Benchmark#
This notebook evaluates the performance of tstore to read, write and store irregular geospatial time series data by comparing it to xvec (v0.3.0) and its two recommended storage formats, namely netCDF and Zarr.
To that end, we will download meteorological observations from the Automated Surface/Weather Observing Systems (ASOS/AWOS) program, which comprises more than 900 automated weather stations in the United States. More precisely, we will combine the 1-minute ASOS data with the ASOS Global METAR archive maintaned by the Iowa Environmental Mesonet (IEM), which features more weather stations but at a much coarser temporal resolution (~20 minutes). We will use the meteora package to fetch the data.
[ ]:
import os
import time
from datetime import datetime, timedelta
from os import path
import contextily as cx
import matplotlib.pyplot as plt
import pandas as pd
import seaborn as sns
import tqdm
import xarray as xr
import xvec # noqa: F401
from meteora.clients import iem
import tstore
figwidth, figheight = plt.rcParams["figure.figsize"]
def plot_stations(client, ax=None, source=cx.providers.CartoDB.Voyager, **plot_kws):
"""Plot stations with a contextily basemap."""
_plot_kws = plot_kws.copy()
if ax is None:
try:
ax = _plot_kws.pop("ax")
except KeyError:
_, ax = plt.subplots()
client.stations_gdf.plot(ax=ax, **_plot_kws)

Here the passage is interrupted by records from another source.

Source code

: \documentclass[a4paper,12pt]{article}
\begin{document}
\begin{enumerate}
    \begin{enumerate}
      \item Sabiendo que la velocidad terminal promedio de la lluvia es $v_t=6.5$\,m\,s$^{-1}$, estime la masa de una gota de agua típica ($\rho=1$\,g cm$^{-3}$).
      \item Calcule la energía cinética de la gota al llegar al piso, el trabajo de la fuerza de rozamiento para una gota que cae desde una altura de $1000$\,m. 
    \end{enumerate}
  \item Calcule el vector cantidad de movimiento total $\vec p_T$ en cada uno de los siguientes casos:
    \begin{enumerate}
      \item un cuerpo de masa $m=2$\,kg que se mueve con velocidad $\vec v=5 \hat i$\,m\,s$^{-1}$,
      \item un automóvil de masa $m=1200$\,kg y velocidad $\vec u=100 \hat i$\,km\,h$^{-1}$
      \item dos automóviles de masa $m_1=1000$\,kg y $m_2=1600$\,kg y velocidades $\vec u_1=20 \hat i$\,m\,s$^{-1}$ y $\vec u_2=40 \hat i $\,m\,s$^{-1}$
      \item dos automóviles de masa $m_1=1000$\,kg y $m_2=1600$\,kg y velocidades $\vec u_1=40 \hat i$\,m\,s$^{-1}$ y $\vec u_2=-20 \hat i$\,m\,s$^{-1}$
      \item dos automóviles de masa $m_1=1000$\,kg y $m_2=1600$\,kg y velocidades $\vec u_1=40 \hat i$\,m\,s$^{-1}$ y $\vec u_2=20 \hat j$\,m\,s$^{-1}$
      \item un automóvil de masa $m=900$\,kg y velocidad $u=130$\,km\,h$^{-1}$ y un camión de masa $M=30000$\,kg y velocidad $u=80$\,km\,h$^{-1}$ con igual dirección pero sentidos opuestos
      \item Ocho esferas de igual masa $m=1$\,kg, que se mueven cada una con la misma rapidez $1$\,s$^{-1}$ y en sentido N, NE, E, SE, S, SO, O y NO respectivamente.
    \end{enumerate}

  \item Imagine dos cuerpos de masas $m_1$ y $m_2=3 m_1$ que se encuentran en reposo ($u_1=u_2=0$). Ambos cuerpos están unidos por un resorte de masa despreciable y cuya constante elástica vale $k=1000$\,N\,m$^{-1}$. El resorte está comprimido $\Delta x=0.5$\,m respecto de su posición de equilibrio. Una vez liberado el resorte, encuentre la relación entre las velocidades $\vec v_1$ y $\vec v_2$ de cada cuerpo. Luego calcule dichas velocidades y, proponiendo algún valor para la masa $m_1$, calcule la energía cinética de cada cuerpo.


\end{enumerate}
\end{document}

cx.add_basemap(ax, crs=client.stations_gdf.crs, source=source)
return ax
def get_tstore_filepaths(base_dir):
"""Get filepaths of tstore files in a directory."""
return [
path.join(dp, f) for dp, dn, filenames in os.walk(base_dir) for f in filenames
]
We will only consider the ASOS stations located within the state of Colorado, and we will download the temperature, pressure, precipitation and wind speed data (see the meteostations-geopy variable notation) for the 2021-2023 period (inclusive).
[ ]:
region = "Colorado"
variables = ["temperature", "pressure", "precipitation", "surface_wind_speed"]
year_end = 2023
num_years = 3
Get stations locations#
Let us start by plotting the ASOS 1 minute and METAR/ASOS stations’ locations:
[ ]:
metar_asos_client = iem.METARASOSIEMClient(region)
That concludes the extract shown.